EXERCISE DIRECTIONS: Across all entries below, how many lines include "module"? Answer with the number alone.

RECORD EXTRACTS:
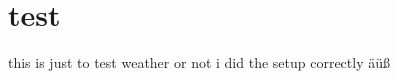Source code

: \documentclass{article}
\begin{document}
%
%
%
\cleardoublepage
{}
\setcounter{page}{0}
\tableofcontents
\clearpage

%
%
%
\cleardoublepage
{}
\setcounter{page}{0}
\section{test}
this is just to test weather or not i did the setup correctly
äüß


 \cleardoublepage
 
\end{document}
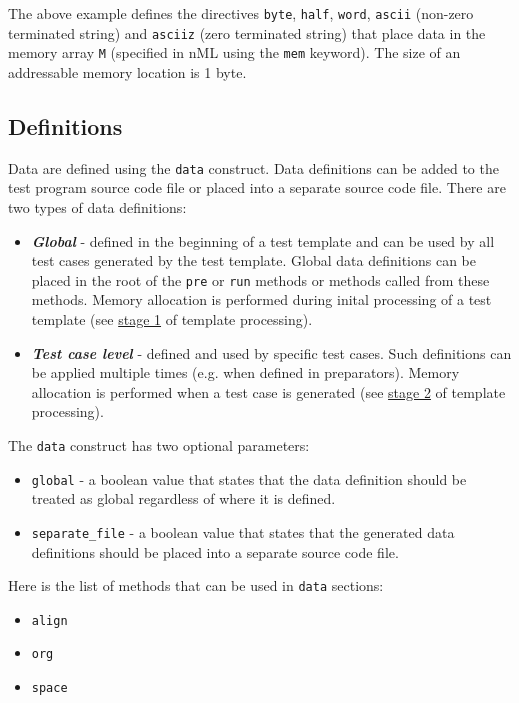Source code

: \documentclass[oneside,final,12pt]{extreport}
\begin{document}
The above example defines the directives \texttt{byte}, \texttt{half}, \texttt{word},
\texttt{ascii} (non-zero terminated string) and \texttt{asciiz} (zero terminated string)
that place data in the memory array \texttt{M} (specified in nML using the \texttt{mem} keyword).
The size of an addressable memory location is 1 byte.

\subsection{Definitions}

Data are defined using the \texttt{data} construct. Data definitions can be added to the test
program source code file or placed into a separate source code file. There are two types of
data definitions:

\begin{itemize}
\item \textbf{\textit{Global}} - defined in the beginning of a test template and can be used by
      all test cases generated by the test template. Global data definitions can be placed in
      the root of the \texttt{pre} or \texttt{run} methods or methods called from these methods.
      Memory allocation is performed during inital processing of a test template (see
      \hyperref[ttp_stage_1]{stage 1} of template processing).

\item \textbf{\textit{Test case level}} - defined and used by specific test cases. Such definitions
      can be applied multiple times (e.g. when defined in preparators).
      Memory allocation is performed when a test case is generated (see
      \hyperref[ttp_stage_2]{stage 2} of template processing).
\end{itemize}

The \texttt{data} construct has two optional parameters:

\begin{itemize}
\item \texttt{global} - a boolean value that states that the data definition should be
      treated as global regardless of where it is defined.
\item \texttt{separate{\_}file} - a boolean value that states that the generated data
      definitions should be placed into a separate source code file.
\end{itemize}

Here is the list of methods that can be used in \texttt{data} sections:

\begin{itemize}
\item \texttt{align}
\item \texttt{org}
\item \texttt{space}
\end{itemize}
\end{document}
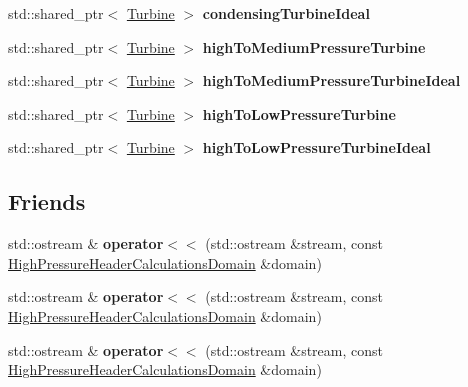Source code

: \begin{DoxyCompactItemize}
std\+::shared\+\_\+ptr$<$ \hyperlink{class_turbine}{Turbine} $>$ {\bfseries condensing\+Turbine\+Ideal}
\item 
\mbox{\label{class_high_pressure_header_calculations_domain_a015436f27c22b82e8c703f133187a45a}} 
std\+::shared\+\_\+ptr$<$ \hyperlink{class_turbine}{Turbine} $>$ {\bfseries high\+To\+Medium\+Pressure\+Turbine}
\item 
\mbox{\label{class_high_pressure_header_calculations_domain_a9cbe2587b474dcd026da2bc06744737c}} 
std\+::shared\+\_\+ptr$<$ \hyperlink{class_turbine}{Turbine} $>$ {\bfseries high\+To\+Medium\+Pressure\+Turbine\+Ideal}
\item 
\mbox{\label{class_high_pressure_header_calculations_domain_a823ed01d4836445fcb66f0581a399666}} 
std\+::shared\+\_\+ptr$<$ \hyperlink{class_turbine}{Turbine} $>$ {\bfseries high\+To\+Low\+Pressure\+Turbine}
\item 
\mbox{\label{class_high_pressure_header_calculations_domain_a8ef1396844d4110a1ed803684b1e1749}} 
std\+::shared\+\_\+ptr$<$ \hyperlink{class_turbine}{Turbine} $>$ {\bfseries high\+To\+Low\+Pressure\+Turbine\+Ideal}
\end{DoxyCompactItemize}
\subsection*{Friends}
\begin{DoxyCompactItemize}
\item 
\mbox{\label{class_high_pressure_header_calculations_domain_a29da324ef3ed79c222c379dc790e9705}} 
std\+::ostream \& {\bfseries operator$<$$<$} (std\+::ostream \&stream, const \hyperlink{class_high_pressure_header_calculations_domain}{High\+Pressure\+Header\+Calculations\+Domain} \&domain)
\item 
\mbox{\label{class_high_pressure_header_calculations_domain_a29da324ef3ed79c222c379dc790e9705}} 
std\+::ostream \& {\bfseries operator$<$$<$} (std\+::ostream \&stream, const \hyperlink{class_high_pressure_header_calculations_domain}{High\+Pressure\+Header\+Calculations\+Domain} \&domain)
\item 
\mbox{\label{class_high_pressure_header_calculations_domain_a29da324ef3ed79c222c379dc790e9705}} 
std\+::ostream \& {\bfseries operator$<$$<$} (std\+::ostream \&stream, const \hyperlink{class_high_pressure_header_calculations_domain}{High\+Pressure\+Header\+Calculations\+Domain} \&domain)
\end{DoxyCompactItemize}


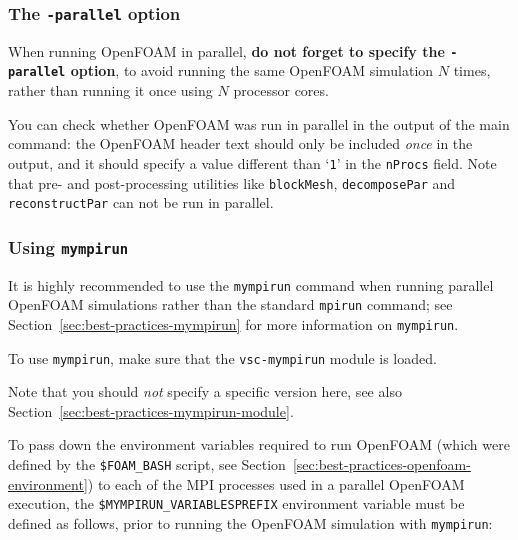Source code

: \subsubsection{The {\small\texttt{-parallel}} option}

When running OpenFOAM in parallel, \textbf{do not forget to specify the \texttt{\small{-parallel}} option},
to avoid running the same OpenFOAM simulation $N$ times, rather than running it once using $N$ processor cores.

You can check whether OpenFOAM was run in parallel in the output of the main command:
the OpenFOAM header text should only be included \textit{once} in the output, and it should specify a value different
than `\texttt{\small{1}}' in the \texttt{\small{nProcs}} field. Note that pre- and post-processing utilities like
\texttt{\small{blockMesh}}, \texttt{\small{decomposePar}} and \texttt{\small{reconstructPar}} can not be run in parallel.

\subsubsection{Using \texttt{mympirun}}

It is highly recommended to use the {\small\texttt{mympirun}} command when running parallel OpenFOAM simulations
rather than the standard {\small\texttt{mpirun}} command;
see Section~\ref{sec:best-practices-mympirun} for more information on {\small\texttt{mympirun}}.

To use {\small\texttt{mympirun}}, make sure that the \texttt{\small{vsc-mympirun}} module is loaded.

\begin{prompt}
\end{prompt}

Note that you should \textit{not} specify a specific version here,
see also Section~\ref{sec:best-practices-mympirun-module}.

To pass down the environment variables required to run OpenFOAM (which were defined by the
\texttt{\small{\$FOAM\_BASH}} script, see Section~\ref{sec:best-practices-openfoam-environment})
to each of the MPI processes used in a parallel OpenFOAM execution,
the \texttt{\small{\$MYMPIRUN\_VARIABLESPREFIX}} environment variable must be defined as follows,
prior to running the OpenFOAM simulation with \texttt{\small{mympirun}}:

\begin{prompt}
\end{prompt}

WRITTEN ANSWER: 2